Last week I had the impression that Medicare had started paying for telephone time. My office manager noticed that there are billing codes for short, medium, and long telephone calls, so I carefully kept track of my calls for a week. It added up to a good bit of time. Then, this week, my office manager checked with Medicare on whether they would pay for those calls. Guess what -- they won't. The billing codes exist, but Medicare doesn't pay anything if you submit bills for those calls. My office manager asked sarcastically if I was just supposed to hang up on those phone calls, or tell the patients they had to come back to my office to discuss things. The lady from Medicare said yes.

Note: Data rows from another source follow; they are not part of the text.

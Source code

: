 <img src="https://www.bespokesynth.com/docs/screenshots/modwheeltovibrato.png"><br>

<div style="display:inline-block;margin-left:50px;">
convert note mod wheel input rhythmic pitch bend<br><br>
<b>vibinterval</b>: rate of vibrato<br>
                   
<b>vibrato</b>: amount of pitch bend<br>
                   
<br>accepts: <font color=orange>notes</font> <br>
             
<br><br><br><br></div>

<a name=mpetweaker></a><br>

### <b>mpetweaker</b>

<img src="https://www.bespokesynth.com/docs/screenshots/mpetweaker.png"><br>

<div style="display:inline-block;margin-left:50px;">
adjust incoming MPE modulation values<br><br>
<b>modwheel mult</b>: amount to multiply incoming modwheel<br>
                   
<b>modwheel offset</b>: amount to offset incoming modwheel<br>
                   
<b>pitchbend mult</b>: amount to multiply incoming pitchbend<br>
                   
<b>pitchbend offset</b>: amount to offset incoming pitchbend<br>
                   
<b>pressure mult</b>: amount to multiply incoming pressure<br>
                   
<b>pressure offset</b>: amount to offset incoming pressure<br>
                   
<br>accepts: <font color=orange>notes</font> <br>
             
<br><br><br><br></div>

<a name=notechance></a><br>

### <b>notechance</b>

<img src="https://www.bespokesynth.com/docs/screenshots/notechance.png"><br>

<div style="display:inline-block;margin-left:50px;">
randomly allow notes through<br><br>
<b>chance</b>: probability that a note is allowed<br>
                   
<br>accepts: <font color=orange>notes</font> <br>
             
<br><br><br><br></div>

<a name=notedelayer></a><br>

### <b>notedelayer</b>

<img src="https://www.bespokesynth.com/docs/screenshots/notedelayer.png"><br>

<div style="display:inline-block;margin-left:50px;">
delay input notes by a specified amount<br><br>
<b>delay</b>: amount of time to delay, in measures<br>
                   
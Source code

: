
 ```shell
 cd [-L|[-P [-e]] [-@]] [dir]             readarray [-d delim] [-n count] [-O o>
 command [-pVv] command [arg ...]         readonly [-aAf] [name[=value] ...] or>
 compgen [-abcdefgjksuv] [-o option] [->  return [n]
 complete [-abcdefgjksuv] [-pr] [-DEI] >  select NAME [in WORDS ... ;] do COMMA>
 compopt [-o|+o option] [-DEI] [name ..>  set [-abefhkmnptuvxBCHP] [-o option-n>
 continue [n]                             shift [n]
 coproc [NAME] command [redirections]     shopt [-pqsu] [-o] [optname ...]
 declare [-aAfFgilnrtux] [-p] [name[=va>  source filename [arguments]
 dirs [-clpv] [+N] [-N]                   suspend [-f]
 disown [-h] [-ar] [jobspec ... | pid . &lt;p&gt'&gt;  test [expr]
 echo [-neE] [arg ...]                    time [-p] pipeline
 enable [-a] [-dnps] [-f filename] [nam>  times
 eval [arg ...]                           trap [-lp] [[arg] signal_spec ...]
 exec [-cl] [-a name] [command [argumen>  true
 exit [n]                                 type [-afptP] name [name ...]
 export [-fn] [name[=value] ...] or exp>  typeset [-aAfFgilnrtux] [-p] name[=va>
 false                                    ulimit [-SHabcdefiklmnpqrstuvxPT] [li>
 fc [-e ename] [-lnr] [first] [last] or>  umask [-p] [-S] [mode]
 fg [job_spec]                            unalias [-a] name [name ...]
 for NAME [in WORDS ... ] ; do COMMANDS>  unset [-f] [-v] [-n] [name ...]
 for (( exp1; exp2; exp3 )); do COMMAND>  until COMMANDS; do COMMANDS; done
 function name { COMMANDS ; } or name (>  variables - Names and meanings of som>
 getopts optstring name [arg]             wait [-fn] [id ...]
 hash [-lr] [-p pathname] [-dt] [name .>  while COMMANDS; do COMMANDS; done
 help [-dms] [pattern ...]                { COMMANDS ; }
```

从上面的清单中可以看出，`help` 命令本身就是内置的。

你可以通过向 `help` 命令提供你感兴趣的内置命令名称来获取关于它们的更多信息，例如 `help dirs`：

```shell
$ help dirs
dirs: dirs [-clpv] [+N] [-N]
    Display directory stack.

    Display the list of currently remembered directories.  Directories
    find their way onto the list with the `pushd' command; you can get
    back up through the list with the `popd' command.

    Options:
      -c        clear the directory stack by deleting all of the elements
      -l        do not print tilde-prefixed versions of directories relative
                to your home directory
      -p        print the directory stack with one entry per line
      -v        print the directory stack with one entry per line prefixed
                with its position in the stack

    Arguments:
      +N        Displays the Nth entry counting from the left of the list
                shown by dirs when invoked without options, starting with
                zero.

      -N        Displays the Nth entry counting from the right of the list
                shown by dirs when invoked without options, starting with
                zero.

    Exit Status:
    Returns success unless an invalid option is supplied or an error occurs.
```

I can't resist making a comparison to another profession: Try making a phone call to a lawyer with a follow-up question about something you've recently consulted him on. For anything more substantial than, "No, we're still waiting to hear back on that," you can expect the meter to start running. How fast? A minimum of $200 an hour, for any lawyer who's been in practice a few years. (I seem to recall that Kenneth Starr proudly quoted his usual fee at $395 an hour, and that was several years ago.) If your lawyer is good enough to keep track of time by tenths of an hour, a quick phone call could be as low as $20. Some lawyers go by fourths of an hour, so the minimum, at $200 an hour, would be $50. And I can't resist pointing out that back in college, a lot of the pre-law students are former pre-meds who couldn't pass organic chemistry.
Perhaps it's a conceit, but I happen to think my phone calls about patient care are as valuable as the ones my lawyer bills me for. One way or another, Medicare should pay me for them.